### Exercise aim
Filter the lines below, copying only those with the string "https".

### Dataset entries
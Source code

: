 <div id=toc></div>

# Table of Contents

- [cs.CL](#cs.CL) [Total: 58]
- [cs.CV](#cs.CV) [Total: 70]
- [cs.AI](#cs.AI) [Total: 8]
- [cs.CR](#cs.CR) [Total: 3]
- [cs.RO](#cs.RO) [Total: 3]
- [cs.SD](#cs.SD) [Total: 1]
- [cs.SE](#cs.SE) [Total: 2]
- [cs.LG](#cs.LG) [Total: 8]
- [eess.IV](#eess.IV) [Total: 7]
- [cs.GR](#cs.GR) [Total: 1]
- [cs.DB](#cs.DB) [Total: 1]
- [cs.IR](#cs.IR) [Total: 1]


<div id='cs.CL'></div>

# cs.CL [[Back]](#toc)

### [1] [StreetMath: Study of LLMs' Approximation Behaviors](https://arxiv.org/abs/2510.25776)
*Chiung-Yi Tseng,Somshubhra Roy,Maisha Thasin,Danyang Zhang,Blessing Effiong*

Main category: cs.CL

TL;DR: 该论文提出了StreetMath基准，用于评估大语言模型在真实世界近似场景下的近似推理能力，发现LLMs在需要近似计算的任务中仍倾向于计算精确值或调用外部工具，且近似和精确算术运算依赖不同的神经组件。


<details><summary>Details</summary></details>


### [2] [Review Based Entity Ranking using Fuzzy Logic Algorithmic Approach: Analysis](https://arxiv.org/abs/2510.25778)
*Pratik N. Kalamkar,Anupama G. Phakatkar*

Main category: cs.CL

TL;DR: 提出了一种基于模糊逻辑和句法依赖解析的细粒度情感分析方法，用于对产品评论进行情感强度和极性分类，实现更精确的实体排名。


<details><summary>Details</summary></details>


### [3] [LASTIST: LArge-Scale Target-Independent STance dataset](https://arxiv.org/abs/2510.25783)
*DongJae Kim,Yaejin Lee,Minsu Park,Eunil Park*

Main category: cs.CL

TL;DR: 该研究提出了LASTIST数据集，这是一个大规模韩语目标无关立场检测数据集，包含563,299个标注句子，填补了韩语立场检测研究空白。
* * *
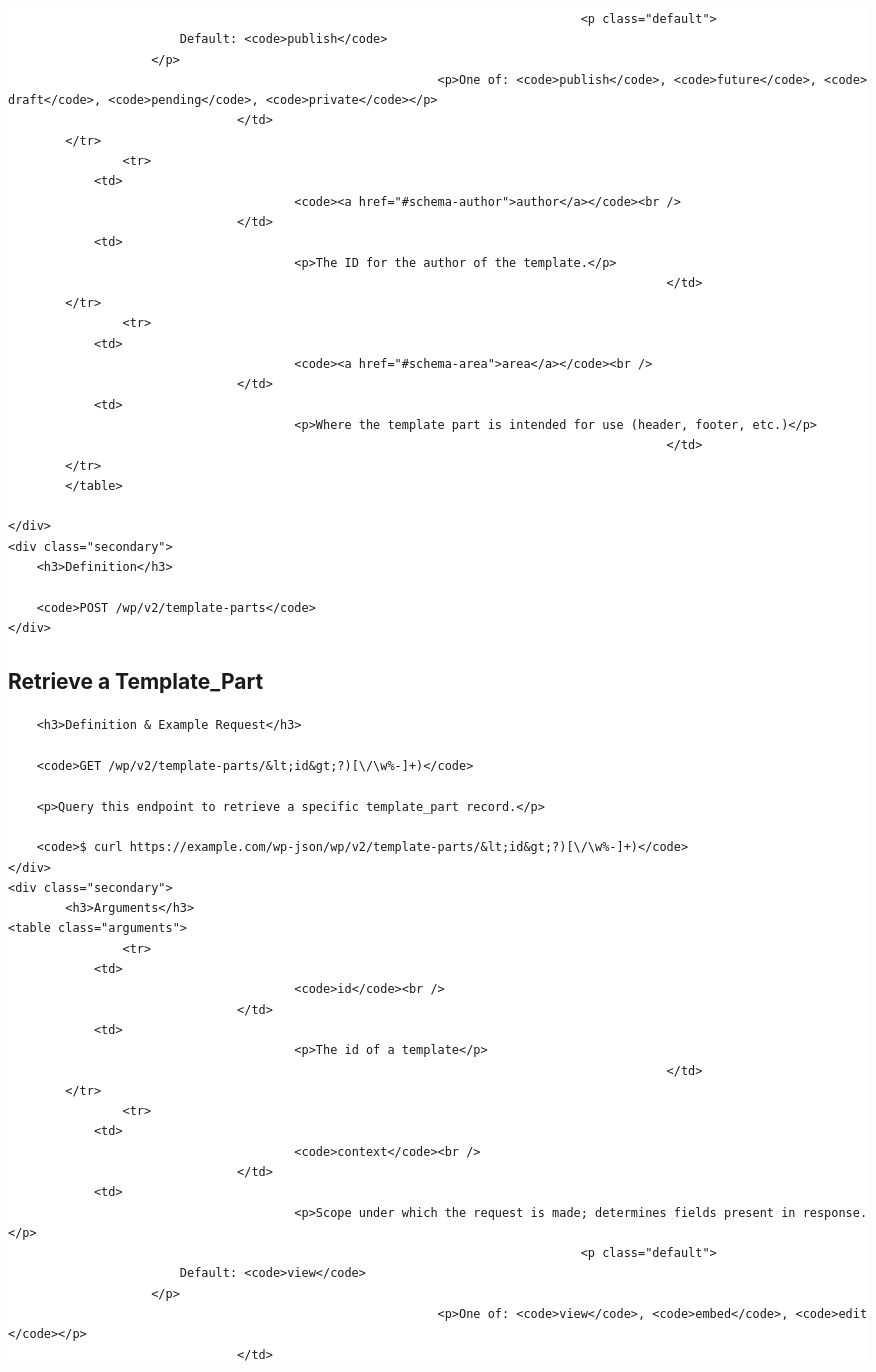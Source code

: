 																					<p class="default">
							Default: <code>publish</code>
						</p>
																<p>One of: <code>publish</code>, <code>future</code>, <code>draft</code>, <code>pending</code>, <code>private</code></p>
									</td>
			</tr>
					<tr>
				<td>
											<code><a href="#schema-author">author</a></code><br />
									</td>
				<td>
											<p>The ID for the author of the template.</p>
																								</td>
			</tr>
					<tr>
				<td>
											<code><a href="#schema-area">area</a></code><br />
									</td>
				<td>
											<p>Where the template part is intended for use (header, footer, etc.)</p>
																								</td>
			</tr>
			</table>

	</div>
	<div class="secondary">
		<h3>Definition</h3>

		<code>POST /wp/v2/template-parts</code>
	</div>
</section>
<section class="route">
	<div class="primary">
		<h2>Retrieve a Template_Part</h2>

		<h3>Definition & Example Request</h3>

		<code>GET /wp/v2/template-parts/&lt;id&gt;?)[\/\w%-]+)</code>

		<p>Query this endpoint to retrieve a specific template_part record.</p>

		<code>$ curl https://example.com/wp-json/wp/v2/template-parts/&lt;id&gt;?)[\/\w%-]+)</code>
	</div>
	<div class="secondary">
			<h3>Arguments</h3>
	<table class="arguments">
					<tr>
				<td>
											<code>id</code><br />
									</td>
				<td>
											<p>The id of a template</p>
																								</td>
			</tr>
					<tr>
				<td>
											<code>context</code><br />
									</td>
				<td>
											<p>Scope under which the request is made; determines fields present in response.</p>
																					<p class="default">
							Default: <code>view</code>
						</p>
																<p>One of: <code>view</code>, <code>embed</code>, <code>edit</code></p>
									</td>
--
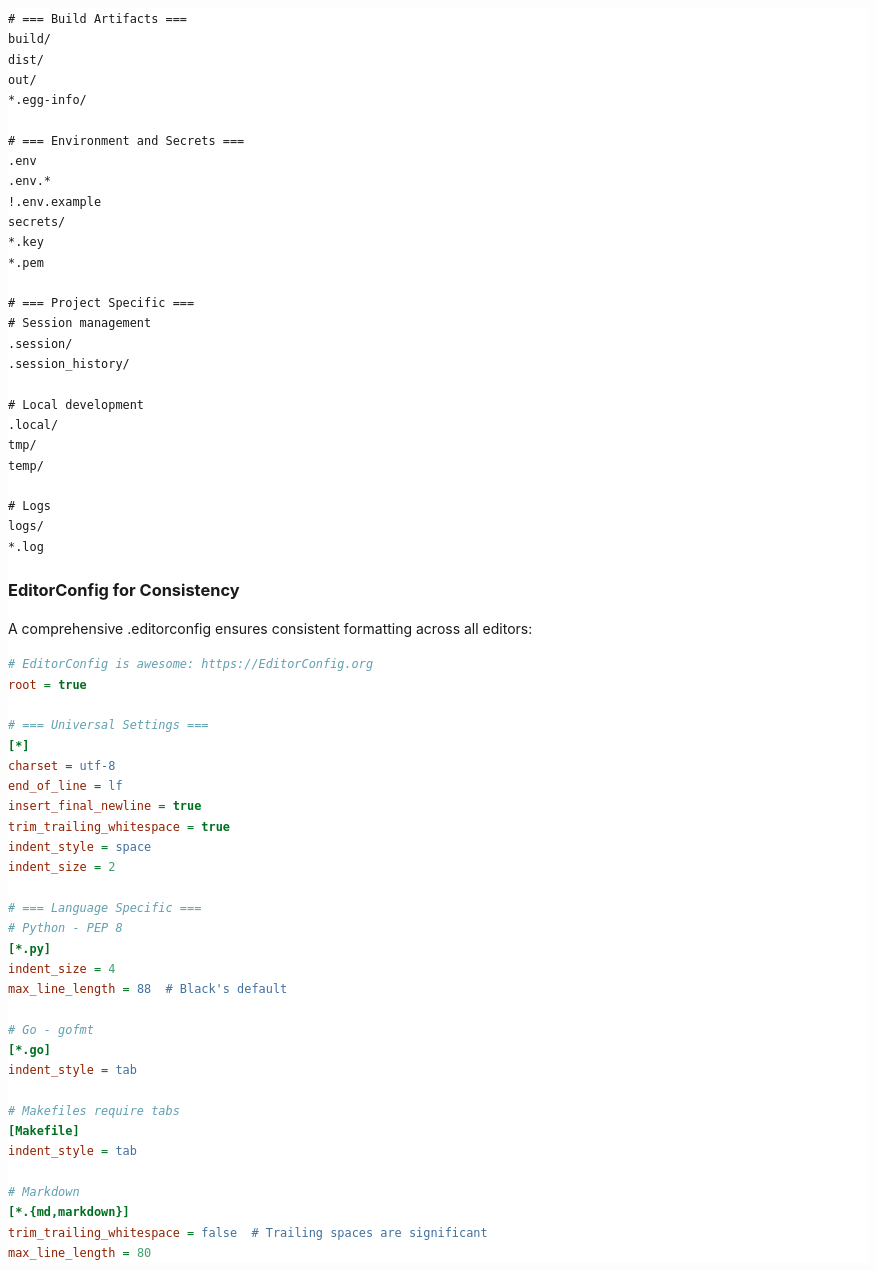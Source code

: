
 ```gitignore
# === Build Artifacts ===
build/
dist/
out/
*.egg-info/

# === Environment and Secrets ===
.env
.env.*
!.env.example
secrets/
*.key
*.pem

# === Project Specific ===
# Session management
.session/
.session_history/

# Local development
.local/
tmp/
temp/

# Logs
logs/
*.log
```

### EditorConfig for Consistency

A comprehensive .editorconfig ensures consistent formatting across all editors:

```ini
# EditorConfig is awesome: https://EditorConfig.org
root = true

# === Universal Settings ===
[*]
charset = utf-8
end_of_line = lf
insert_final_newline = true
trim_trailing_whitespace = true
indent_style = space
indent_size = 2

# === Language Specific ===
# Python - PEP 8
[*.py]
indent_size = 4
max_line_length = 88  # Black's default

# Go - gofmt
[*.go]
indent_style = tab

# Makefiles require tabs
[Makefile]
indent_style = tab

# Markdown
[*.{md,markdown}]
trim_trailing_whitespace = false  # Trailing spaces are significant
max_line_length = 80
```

### Result of the task
### [1] [StreetMath: Study of LLMs' Approximation Behaviors](https://arxiv.org/abs/2510.25776)
### [2] [Review Based Entity Ranking using Fuzzy Logic Algorithmic Approach: Analysis](https://arxiv.org/abs/2510.25778)
### [3] [LASTIST: LArge-Scale Target-Independent STance dataset](https://arxiv.org/abs/2510.25783)
		<code>$ curl https://example.com/wp-json/wp/v2/template-parts/&lt;id&gt;?)[\/\w%-]+)</code>
# EditorConfig is awesome: https://EditorConfig.org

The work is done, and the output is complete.